Stored items from a collection:
━━━━
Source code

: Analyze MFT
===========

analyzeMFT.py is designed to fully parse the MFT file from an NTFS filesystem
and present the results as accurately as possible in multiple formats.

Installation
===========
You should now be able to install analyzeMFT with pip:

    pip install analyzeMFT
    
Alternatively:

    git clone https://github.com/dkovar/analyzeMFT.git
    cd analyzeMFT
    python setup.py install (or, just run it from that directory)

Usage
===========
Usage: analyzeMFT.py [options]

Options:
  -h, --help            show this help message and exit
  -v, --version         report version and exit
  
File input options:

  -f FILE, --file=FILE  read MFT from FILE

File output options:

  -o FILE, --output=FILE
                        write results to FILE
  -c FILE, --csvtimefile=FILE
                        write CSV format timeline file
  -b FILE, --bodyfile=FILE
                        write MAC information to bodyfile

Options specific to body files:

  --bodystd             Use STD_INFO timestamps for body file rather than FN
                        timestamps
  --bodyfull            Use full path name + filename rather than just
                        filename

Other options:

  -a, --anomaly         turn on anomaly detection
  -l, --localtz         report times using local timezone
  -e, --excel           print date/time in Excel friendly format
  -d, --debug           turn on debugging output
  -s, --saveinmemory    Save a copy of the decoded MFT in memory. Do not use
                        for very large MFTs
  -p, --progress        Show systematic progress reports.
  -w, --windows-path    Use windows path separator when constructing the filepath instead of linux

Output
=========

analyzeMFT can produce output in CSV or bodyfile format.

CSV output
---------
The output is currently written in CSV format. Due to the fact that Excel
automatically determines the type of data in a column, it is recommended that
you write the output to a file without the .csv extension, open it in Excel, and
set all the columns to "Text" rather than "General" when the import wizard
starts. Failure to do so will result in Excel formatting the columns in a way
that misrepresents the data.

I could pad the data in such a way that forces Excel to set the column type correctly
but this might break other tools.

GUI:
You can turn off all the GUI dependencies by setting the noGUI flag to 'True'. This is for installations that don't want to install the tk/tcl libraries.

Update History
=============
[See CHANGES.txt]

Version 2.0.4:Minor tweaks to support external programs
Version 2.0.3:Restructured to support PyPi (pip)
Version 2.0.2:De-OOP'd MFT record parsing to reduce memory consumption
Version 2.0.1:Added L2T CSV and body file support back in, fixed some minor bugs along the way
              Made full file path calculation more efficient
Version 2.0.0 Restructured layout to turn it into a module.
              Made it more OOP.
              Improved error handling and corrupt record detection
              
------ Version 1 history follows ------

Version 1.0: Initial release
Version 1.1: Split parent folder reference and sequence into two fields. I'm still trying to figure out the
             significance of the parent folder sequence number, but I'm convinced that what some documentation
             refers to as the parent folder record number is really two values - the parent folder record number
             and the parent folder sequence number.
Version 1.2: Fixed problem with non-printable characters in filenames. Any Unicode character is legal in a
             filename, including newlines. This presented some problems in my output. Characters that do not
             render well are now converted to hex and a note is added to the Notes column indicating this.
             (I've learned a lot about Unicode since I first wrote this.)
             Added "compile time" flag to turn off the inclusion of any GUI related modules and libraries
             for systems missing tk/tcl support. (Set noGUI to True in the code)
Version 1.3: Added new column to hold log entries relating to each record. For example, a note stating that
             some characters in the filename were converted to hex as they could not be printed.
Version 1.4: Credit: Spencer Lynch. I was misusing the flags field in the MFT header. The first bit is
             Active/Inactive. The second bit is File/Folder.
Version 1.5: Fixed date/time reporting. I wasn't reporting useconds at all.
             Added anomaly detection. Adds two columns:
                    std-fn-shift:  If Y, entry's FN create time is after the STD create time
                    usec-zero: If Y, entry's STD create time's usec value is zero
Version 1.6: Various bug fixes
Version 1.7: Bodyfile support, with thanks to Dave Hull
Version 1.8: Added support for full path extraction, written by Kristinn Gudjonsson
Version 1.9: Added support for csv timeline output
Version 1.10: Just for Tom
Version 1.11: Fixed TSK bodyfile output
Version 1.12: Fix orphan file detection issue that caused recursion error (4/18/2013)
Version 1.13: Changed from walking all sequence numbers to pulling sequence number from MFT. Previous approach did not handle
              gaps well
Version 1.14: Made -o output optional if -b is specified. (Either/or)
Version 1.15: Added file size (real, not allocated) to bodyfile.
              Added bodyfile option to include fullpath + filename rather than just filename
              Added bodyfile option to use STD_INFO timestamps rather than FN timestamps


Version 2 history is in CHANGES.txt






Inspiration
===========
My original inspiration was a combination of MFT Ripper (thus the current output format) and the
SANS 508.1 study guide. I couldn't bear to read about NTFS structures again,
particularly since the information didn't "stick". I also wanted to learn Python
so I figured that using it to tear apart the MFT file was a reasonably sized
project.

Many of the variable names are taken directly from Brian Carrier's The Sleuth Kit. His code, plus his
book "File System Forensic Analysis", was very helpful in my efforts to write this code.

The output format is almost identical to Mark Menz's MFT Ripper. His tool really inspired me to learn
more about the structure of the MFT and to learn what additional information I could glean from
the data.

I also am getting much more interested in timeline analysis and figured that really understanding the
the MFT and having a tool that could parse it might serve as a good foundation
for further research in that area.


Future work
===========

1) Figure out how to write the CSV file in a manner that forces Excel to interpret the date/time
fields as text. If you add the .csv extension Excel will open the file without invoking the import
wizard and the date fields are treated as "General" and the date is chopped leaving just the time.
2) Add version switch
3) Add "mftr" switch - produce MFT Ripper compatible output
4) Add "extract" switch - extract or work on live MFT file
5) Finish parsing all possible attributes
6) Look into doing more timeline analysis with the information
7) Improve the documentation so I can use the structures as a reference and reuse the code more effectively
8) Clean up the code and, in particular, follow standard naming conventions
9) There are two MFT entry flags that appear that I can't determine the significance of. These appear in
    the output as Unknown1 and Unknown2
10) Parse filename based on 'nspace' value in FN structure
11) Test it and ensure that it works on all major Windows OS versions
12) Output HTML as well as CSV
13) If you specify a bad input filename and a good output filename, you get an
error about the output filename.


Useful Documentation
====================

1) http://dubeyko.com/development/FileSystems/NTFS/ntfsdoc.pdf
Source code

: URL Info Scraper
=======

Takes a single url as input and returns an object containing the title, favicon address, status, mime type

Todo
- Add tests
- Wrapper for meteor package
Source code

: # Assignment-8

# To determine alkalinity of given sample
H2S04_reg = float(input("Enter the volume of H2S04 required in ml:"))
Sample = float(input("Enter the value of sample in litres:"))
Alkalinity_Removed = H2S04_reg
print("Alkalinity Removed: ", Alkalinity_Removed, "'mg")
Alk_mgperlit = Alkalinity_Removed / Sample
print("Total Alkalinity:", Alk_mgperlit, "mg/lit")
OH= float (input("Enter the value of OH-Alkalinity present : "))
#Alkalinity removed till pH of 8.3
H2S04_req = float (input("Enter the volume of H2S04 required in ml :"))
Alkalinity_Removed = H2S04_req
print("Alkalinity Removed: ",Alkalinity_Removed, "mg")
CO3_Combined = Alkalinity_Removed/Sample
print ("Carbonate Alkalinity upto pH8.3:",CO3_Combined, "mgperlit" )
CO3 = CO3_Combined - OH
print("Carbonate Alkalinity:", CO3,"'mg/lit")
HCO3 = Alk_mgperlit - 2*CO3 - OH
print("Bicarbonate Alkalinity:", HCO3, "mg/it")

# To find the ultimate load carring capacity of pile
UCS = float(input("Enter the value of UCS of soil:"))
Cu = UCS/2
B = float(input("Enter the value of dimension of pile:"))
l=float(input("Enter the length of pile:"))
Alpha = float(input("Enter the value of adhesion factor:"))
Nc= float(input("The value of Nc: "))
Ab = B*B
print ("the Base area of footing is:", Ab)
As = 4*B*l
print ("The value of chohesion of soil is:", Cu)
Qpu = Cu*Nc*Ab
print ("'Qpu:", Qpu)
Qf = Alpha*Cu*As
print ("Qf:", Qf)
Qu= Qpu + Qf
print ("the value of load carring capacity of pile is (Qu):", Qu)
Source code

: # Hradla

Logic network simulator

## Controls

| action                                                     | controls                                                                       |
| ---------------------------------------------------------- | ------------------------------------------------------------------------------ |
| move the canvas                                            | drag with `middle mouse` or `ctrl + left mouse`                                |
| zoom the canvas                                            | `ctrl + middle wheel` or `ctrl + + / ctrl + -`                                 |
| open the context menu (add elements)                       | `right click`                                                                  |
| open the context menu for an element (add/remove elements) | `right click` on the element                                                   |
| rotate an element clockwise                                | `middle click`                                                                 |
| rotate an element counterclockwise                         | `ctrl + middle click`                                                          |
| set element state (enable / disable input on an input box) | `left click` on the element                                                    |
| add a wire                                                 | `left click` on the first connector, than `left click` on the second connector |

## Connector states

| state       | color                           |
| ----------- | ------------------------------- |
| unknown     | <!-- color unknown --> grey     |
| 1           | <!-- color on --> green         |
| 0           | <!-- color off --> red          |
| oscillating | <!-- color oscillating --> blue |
━━━━
* [TASK DETAILS]:
Scan the lines above for "You can turn" and for "Version 2.0.4:Minor tweaks". Repeat exactly the line holding each of them and every line in between.

* [EXERCISE RESULT]:
You can turn off all the GUI dependencies by setting the noGUI flag to 'True'. This is for installations that don't want to install the tk/tcl libraries.

Update History
=============
[See CHANGES.txt]

Version 2.0.4:Minor tweaks to support external programs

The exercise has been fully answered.